The actual data is stored as f'_{self.name}' in the parent object.

property obst: AxisTrees | AxisTreesView#

Tree annotation of observations

Stores for each key a DiGraph with leaf nodes in obs_names. Is subset and pruned with data but behaves otherwise like a alignment.

property raw: Raw#

Store raw version of X and var as .raw.X and .raw.var.

The raw attribute is initialized with the current content of an object by setting:

adata.raw = adata.copy()

Its content can be deleted:

adata.raw = None
# or
del adata.raw

Upon slicing an AnnData object along the obs (row) axis, raw is also sliced. Slicing an AnnData object along the vars (columns) axis leaves raw unaffected. Note that you can call:

adata.raw[:, 'orig_variable_name'].X

to retrieve the data associated with a variable that might have been filtered out or “compressed away” in X.

property shape: tuple[int, int]#: Shape of data matrix (n_obs, n_vars).

property uns: MutableMapping#: Unstructured annotation (ordered dictionary).

property var: DataFrame | Dataset2D#: One-dimensional annotation of variables/ features (pd.DataFrame).

property var_names: Index#: Names of variables (alias for .var.index).

property varm: AxisArrays | AxisArraysView#

A property that creates an ephemeral AlignedMapping.

The actual data is stored as f'_{self.name}' in the parent object.

property varp: PairwiseArrays | PairwiseArraysView#

A property that creates an ephemeral AlignedMapping.

The actual data is stored as f'_{self.name}' in the parent object.

property vart: AxisTrees | AxisTreesView#

Tree annotation of variables

Stores for each key a DiGraph with leaf nodes in var_names. Is subset and pruned with data but behaves otherwise like a alignment.

Methods#

chunk_X(select=1000, *, replace=True)#

Return a chunk of the data matrix X with random or specified indices.

Parameters:

select (int | Sequence[int] | ndarray (default: 1000)) –
Depending on the type:

int
A random chunk with select rows will be returned.

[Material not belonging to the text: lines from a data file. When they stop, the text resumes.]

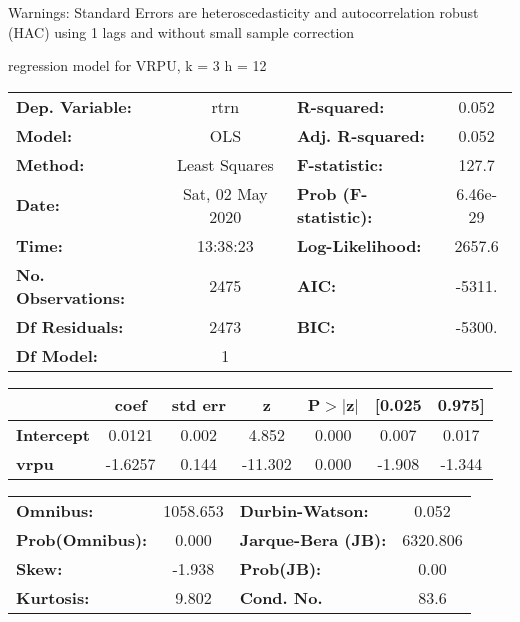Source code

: Warnings: \newline
 [1] Standard Errors are heteroscedasticity and autocorrelation robust (HAC) using 1 lags and without small sample correction\ 

regression model for VRPU, k = 3 h = 12\begin{center}
\begin{tabular}{lclc}
\toprule
\textbf{Dep. Variable:}    &       rtrn       & \textbf{  R-squared:         } &     0.052   \\
\textbf{Model:}            &       OLS        & \textbf{  Adj. R-squared:    } &     0.052   \\
\textbf{Method:}           &  Least Squares   & \textbf{  F-statistic:       } &     127.7   \\
\textbf{Date:}             & Sat, 02 May 2020 & \textbf{  Prob (F-statistic):} &  6.46e-29   \\
\textbf{Time:}             &     13:38:23     & \textbf{  Log-Likelihood:    } &    2657.6   \\
\textbf{No. Observations:} &        2475      & \textbf{  AIC:               } &    -5311.   \\
\textbf{Df Residuals:}     &        2473      & \textbf{  BIC:               } &    -5300.   \\
\textbf{Df Model:}         &           1      & \textbf{                     } &             \\
\bottomrule
\end{tabular}
\begin{tabular}{lcccccc}
                   & \textbf{coef} & \textbf{std err} & \textbf{z} & \textbf{P$> |$z$|$} & \textbf{[0.025} & \textbf{0.975]}  \\
\midrule
\textbf{Intercept} &       0.0121  &        0.002     &     4.852  &         0.000        &        0.007    &        0.017     \\
\textbf{vrpu}      &      -1.6257  &        0.144     &   -11.302  &         0.000        &       -1.908    &       -1.344     \\
\bottomrule
\end{tabular}
\begin{tabular}{lclc}
\textbf{Omnibus:}       & 1058.653 & \textbf{  Durbin-Watson:     } &    0.052  \\
\textbf{Prob(Omnibus):} &   0.000  & \textbf{  Jarque-Bera (JB):  } & 6320.806  \\
\textbf{Skew:}          &  -1.938  & \textbf{  Prob(JB):          } &     0.00  \\
\textbf{Kurtosis:}      &   9.802  & \textbf{  Cond. No.          } &     83.6  \\
\bottomrule
\end{tabular}
\end{center}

sequence (e.g. a list, tuple or numpy array) of int
A chunk with these indices will be returned.
replace (bool (default: True)) – If select is an integer then True means random sampling of indices with replacement, False without replacement.

chunked_X(chunk_size=None)#

Return an iterator over the rows of the data matrix X.

Parameters:: chunk_size (int | None (default: None)) – Row size of a single chunk.

concatenate()#

Concatenate deprecated, use treedata.concat instead.

Return type:: None

copy(filename=None)#

Full copy, optionally on disk.

Return type:: TreeData

obs_keys()#

List keys of observation annotation obs.

Deprecated since version 0.12.3: Use obs instead of obs_keys. (e.g. k in adata.obs or str(adata.obs.columns.tolist()))

Return type:: list[str]

obs_names_make_unique(join='-')#

Makes the index unique by appending a number string to each duplicate index element: ‘1’, ‘2’, etc.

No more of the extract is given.